With achievement gaps growing, proficiency scores stagnating, and other countries getting ahead of American students, it’s easy to frantically search for the latest and greatest solution to our education woes.

But do these latest and greatest solutions really get us anywhere? Do we actually need to re-examine some tried and true educational principles of the past? 

In a recent article in Forbes magazine, Jordan Shapiro points to one of these tried and true principles. He writes (emphasis added):

“Education is not just about retaining facts, understanding theories, gaining skills, or even experiencing the world. It is not just about books smarts or street smarts. Thinking about it in these ways is fundamentally problematic. …

What is the real thing? About 2,500 years ago, Plato argued in Republic that education turns students toward the truth. …

For Plato, a real education always moves students from the darkness of the shadows to the brightness of the light. Each step closer to brightness involves waiting for the eyes to adjust.”

Seventy years ago, Martin Luther King, Jr. also argued that helping students recognize truth was a key goal of education. He said (emphasis added):

“Education should cause us to rise beyond the horizon of legions of half truth, prejudices and propaganda. Education should enable us to ‘weigh and consider,’ to discern the true from the false, the relevant from the irrelevant, and the real from the unreal.”

Truth.
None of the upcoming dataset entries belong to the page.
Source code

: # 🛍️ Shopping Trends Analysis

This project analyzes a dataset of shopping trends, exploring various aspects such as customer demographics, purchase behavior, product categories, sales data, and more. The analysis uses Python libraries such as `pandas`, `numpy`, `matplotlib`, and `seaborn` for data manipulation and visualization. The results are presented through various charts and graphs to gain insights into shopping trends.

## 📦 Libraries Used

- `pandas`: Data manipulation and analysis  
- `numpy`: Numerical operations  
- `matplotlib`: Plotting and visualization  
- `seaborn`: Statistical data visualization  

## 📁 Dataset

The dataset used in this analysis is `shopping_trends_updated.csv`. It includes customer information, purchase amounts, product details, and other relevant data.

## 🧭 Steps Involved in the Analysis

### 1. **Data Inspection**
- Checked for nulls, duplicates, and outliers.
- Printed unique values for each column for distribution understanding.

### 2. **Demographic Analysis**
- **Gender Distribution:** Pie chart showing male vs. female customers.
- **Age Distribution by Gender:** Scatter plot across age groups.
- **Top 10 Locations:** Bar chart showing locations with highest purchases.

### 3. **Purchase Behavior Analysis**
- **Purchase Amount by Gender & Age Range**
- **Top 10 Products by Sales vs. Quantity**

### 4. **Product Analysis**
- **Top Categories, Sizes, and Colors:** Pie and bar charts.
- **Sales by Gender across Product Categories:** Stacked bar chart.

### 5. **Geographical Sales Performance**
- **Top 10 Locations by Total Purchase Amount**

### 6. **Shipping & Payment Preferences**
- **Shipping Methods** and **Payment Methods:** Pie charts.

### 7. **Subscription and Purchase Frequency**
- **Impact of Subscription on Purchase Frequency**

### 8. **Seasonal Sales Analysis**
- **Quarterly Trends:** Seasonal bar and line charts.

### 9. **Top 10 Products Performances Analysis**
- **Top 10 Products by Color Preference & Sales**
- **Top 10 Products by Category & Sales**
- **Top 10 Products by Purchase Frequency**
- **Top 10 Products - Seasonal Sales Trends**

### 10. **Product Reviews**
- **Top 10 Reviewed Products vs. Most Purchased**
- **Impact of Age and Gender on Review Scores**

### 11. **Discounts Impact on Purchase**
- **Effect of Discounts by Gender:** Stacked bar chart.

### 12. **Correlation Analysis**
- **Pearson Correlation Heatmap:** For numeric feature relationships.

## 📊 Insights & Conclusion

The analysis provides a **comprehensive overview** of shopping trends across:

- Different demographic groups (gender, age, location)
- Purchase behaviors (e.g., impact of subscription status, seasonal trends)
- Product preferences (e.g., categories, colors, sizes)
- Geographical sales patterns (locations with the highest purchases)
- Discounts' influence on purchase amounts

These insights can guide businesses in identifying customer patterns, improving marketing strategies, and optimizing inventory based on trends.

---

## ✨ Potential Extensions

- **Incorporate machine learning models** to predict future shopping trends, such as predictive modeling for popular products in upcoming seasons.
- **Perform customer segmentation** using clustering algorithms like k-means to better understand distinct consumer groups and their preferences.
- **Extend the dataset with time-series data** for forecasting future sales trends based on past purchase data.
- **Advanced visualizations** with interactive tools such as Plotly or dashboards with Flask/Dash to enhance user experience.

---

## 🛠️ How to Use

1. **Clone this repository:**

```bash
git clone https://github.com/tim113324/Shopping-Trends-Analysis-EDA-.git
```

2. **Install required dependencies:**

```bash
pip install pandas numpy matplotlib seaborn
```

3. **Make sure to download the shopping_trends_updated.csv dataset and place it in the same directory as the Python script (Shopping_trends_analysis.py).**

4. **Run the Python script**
Is this a principle which is fostered in today’s schools? Considering that many students are now taught that everything is relative and that truth is whatever is right for the individual, then it would seem we would have to answer this question in the negative.

Perhaps, then, the solution to our educational woes is not the new, up-and-coming curriculum that every school is following, nor an increased emphasis on testing, nor the latest and greatest tech devices. Perhaps students just need truth.